### Problem details
For this exercise, please reproduce the records below word for word, from the first line through the line with "# Romance Stories".

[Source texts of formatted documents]
--------------------------------

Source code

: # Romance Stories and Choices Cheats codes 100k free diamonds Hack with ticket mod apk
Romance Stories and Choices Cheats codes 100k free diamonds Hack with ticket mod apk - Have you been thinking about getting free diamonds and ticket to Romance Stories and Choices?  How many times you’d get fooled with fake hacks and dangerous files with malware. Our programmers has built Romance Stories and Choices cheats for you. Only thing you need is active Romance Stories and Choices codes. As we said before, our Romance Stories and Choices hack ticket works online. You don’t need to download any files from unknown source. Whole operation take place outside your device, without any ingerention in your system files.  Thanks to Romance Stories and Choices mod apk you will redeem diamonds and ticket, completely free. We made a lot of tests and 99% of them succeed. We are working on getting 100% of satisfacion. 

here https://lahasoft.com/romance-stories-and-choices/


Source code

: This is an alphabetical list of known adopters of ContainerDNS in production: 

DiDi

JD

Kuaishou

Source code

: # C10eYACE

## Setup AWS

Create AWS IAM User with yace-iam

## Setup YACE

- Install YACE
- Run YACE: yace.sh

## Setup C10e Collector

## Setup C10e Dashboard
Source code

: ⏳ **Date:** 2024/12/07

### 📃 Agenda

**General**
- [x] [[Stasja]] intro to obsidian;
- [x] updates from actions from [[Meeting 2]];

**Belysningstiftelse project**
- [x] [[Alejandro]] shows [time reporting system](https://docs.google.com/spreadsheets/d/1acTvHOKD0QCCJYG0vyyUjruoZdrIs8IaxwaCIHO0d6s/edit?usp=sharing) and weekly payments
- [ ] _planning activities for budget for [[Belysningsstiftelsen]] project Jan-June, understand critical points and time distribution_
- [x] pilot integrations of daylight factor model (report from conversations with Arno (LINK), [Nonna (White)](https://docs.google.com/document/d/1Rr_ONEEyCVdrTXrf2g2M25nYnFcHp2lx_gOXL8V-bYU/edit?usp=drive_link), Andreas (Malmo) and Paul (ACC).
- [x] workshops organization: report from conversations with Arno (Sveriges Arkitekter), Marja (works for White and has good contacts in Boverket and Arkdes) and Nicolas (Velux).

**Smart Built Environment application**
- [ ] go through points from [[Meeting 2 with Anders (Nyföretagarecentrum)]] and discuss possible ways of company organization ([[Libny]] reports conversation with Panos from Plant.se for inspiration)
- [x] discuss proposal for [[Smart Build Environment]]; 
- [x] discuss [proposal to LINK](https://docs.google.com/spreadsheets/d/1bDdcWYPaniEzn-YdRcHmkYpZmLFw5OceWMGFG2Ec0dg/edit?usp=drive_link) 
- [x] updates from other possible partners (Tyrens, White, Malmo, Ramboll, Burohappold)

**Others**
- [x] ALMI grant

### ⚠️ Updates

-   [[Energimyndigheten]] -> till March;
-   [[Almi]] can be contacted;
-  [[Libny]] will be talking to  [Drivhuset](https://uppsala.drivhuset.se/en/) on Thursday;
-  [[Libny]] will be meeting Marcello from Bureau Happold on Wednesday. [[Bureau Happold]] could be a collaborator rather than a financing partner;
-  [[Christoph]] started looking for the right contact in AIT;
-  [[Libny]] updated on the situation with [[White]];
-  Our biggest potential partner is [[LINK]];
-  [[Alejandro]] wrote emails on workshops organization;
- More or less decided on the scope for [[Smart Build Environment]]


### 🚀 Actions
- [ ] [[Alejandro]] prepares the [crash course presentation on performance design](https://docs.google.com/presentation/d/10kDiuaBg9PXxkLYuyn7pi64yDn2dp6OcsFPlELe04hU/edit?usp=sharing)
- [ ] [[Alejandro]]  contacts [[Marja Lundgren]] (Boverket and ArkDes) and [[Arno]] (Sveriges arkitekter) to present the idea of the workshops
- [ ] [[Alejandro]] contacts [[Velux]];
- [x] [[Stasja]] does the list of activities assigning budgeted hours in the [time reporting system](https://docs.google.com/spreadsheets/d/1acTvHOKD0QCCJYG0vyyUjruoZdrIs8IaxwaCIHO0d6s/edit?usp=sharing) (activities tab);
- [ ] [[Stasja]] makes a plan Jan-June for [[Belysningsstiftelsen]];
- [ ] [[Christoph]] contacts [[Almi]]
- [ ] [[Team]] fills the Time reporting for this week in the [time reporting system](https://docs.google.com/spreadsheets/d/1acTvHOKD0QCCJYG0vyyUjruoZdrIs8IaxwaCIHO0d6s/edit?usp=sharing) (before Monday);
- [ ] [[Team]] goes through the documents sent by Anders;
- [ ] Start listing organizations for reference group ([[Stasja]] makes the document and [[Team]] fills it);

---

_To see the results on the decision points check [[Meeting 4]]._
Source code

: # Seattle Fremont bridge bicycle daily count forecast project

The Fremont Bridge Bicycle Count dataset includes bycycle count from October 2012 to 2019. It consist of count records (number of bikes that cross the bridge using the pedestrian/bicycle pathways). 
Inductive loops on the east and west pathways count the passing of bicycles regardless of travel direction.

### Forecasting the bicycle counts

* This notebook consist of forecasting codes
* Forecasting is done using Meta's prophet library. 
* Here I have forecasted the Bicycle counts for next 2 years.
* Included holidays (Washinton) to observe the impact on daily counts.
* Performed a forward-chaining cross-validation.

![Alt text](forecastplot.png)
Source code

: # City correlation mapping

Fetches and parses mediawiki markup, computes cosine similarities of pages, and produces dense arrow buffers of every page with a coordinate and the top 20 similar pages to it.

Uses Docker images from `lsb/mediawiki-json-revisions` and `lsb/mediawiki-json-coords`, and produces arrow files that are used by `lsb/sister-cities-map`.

--------------------------------

### Answer to the problem
Source code

: # Romance Stories and Choices Cheats codes 100k free diamonds Hack with ticket mod apk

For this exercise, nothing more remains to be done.